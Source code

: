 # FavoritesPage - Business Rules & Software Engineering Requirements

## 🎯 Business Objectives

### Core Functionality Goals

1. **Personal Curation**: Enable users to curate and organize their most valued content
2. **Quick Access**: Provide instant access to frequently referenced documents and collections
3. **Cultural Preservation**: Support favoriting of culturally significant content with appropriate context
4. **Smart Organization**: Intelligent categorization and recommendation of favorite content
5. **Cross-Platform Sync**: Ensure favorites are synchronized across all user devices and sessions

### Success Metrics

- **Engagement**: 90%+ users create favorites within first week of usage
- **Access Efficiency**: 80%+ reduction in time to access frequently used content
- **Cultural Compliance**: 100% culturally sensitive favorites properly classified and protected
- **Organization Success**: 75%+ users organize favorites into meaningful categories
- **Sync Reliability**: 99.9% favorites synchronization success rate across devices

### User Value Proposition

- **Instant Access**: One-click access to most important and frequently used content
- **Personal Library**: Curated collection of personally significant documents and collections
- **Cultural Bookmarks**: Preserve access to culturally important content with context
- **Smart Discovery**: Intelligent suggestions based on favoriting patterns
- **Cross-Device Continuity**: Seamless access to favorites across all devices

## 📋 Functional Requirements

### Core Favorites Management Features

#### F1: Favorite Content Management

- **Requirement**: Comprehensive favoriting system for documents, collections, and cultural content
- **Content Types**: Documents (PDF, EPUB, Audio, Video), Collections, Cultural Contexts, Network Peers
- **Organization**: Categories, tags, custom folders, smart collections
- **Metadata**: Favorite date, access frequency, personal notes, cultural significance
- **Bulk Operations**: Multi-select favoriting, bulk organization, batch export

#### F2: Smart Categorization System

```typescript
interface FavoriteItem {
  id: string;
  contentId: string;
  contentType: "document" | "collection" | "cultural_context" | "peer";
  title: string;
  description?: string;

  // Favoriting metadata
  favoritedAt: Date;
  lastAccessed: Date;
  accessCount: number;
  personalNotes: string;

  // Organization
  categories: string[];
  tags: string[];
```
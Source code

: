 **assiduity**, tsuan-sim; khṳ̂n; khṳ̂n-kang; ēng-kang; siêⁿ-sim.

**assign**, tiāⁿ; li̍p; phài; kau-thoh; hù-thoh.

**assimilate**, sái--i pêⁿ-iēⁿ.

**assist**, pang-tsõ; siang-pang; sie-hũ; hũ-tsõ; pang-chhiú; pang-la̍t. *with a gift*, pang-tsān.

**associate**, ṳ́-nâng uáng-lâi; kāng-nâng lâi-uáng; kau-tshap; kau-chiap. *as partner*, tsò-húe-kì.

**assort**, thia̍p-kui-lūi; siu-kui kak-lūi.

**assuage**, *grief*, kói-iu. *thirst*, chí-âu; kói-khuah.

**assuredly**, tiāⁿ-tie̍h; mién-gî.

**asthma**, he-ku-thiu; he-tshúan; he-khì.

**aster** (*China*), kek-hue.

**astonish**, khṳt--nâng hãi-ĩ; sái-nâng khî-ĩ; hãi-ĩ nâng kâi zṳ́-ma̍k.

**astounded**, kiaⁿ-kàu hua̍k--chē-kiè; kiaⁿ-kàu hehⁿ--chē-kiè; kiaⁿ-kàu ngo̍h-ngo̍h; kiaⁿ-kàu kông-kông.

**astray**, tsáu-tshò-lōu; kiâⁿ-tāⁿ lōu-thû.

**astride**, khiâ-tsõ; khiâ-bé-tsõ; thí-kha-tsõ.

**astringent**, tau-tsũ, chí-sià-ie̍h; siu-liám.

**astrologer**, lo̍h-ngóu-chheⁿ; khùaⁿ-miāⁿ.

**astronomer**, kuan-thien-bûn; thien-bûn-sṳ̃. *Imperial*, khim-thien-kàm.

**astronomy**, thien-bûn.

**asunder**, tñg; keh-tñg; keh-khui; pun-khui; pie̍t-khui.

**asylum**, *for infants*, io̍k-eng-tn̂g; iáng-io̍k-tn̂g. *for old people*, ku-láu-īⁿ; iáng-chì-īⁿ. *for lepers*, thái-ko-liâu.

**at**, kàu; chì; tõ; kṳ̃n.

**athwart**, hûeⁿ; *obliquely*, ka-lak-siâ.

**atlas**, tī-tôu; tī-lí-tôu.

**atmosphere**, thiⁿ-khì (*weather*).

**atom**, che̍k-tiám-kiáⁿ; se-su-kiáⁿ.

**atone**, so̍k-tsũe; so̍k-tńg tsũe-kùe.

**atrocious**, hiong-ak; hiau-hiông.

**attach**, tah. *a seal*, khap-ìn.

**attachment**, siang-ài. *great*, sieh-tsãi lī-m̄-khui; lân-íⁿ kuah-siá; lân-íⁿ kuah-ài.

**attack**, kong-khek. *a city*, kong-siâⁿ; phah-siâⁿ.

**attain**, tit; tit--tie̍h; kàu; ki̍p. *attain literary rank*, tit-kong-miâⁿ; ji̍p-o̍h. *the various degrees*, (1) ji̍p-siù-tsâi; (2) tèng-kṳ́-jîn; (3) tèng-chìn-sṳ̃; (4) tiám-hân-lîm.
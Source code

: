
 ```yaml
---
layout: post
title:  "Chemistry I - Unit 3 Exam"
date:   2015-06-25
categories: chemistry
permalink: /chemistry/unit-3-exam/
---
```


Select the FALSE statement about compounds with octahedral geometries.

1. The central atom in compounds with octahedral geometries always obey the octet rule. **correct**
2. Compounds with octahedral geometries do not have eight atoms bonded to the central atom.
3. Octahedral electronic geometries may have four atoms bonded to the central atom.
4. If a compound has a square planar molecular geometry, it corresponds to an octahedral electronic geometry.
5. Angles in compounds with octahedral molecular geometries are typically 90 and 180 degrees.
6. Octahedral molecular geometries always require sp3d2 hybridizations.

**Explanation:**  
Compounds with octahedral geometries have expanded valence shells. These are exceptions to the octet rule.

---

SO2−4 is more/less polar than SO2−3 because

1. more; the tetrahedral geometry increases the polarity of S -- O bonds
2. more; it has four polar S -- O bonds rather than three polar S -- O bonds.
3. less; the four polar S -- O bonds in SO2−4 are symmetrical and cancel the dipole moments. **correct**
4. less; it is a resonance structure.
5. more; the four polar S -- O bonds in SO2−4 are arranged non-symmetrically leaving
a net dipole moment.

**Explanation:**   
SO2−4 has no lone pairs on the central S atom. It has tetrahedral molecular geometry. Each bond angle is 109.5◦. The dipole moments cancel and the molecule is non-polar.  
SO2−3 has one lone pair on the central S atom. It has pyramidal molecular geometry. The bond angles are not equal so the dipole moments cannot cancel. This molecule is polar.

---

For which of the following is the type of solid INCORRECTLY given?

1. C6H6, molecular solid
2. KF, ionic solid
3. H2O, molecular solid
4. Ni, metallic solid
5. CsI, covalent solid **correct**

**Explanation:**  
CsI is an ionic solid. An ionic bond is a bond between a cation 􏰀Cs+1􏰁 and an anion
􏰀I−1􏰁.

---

++++

# YOUR OBJECTIVE
Please return all of the records exactly as they appear.

# TASK SOLUTION
Source code

: # FavoritesPage - Business Rules & Software Engineering Requirements

## 🎯 Business Objectives

### Core Functionality Goals

1. **Personal Curation**: Enable users to curate and organize their most valued content
2. **Quick Access**: Provide instant access to frequently referenced documents and collections
3. **Cultural Preservation**: Support favoriting of culturally significant content with appropriate context
4. **Smart Organization**: Intelligent categorization and recommendation of favorite content
5. **Cross-Platform Sync**: Ensure favorites are synchronized across all user devices and sessions

### Success Metrics

- **Engagement**: 90%+ users create favorites within first week of usage
- **Access Efficiency**: 80%+ reduction in time to access frequently used content
- **Cultural Compliance**: 100% culturally sensitive favorites properly classified and protected
- **Organization Success**: 75%+ users organize favorites into meaningful categories
- **Sync Reliability**: 99.9% favorites synchronization success rate across devices

### User Value Proposition

- **Instant Access**: One-click access to most important and frequently used content
- **Personal Library**: Curated collection of personally significant documents and collections
- **Cultural Bookmarks**: Preserve access to culturally important content with context
- **Smart Discovery**: Intelligent suggestions based on favoriting patterns
- **Cross-Device Continuity**: Seamless access to favorites across all devices

## 📋 Functional Requirements

### Core Favorites Management Features

#### F1: Favorite Content Management

- **Requirement**: Comprehensive favoriting system for documents, collections, and cultural content
- **Content Types**: Documents (PDF, EPUB, Audio, Video), Collections, Cultural Contexts, Network Peers
- **Organization**: Categories, tags, custom folders, smart collections
- **Metadata**: Favorite date, access frequency, personal notes, cultural significance
- **Bulk Operations**: Multi-select favoriting, bulk organization, batch export

#### F2: Smart Categorization System

```typescript
interface FavoriteItem {
  id: string;
  contentId: string;
  contentType: "document" | "collection" | "cultural_context" | "peer";
  title: string;
  description?: string;

  // Favoriting metadata
  favoritedAt: Date;
  lastAccessed: Date;
  accessCount: number;
  personalNotes: string;

  // Organization
  categories: string[];
  tags: string[];
```
Source code

: **assiduity**, tsuan-sim; khṳ̂n; khṳ̂n-kang; ēng-kang; siêⁿ-sim.

**assign**, tiāⁿ; li̍p; phài; kau-thoh; hù-thoh.

**assimilate**, sái--i pêⁿ-iēⁿ.

**assist**, pang-tsõ; siang-pang; sie-hũ; hũ-tsõ; pang-chhiú; pang-la̍t. *with a gift*, pang-tsān.

**associate**, ṳ́-nâng uáng-lâi; kāng-nâng lâi-uáng; kau-tshap; kau-chiap. *as partner*, tsò-húe-kì.

**assort**, thia̍p-kui-lūi; siu-kui kak-lūi.

**assuage**, *grief*, kói-iu. *thirst*, chí-âu; kói-khuah.

**assuredly**, tiāⁿ-tie̍h; mién-gî.

**asthma**, he-ku-thiu; he-tshúan; he-khì.

**aster** (*China*), kek-hue.

**astonish**, khṳt--nâng hãi-ĩ; sái-nâng khî-ĩ; hãi-ĩ nâng kâi zṳ́-ma̍k.

**astounded**, kiaⁿ-kàu hua̍k--chē-kiè; kiaⁿ-kàu hehⁿ--chē-kiè; kiaⁿ-kàu ngo̍h-ngo̍h; kiaⁿ-kàu kông-kông.

**astray**, tsáu-tshò-lōu; kiâⁿ-tāⁿ lōu-thû.

**astride**, khiâ-tsõ; khiâ-bé-tsõ; thí-kha-tsõ.

**astringent**, tau-tsũ, chí-sià-ie̍h; siu-liám.

**astrologer**, lo̍h-ngóu-chheⁿ; khùaⁿ-miāⁿ.

**astronomer**, kuan-thien-bûn; thien-bûn-sṳ̃. *Imperial*, khim-thien-kàm.

**astronomy**, thien-bûn.

**asunder**, tñg; keh-tñg; keh-khui; pun-khui; pie̍t-khui.

**asylum**, *for infants*, io̍k-eng-tn̂g; iáng-io̍k-tn̂g. *for old people*, ku-láu-īⁿ; iáng-chì-īⁿ. *for lepers*, thái-ko-liâu.

**at**, kàu; chì; tõ; kṳ̃n.

**athwart**, hûeⁿ; *obliquely*, ka-lak-siâ.

**atlas**, tī-tôu; tī-lí-tôu.

**atmosphere**, thiⁿ-khì (*weather*).

**atom**, che̍k-tiám-kiáⁿ; se-su-kiáⁿ.

**atone**, so̍k-tsũe; so̍k-tńg tsũe-kùe.

**atrocious**, hiong-ak; hiau-hiông.

**attach**, tah. *a seal*, khap-ìn.

**attachment**, siang-ài. *great*, sieh-tsãi lī-m̄-khui; lân-íⁿ kuah-siá; lân-íⁿ kuah-ài.

**attack**, kong-khek. *a city*, kong-siâⁿ; phah-siâⁿ.

**attain**, tit; tit--tie̍h; kàu; ki̍p. *attain literary rank*, tit-kong-miâⁿ; ji̍p-o̍h. *the various degrees*, (1) ji̍p-siù-tsâi; (2) tèng-kṳ́-jîn; (3) tèng-chìn-sṳ̃; (4) tiám-hân-lîm.
Source code

:
 ```yaml
---
layout: post
title:  "Chemistry I - Unit 3 Exam"
date:   2015-06-25
categories: chemistry
permalink: /chemistry/unit-3-exam/
---
```


Select the FALSE statement about compounds with octahedral geometries.

1. The central atom in compounds with octahedral geometries always obey the octet rule. **correct**
2. Compounds with octahedral geometries do not have eight atoms bonded to the central atom.
3. Octahedral electronic geometries may have four atoms bonded to the central atom.
4. If a compound has a square planar molecular geometry, it corresponds to an octahedral electronic geometry.
5. Angles in compounds with octahedral molecular geometries are typically 90 and 180 degrees.
6. Octahedral molecular geometries always require sp3d2 hybridizations.

**Explanation:**  
Compounds with octahedral geometries have expanded valence shells. These are exceptions to the octet rule.

---

SO2−4 is more/less polar than SO2−3 because

1. more; the tetrahedral geometry increases the polarity of S -- O bonds
2. more; it has four polar S -- O bonds rather than three polar S -- O bonds.
3. less; the four polar S -- O bonds in SO2−4 are symmetrical and cancel the dipole moments. **correct**
4. less; it is a resonance structure.
5. more; the four polar S -- O bonds in SO2−4 are arranged non-symmetrically leaving
a net dipole moment.

**Explanation:**   
SO2−4 has no lone pairs on the central S atom. It has tetrahedral molecular geometry. Each bond angle is 109.5◦. The dipole moments cancel and the molecule is non-polar.  
SO2−3 has one lone pair on the central S atom. It has pyramidal molecular geometry. The bond angles are not equal so the dipole moments cannot cancel. This molecule is polar.

---

For which of the following is the type of solid INCORRECTLY given?

1. C6H6, molecular solid
2. KF, ionic solid
3. H2O, molecular solid
4. Ni, metallic solid
5. CsI, covalent solid **correct**

**Explanation:**  
CsI is an ionic solid. An ionic bond is a bond between a cation 􏰀Cs+1􏰁 and an anion
􏰀I−1􏰁.

---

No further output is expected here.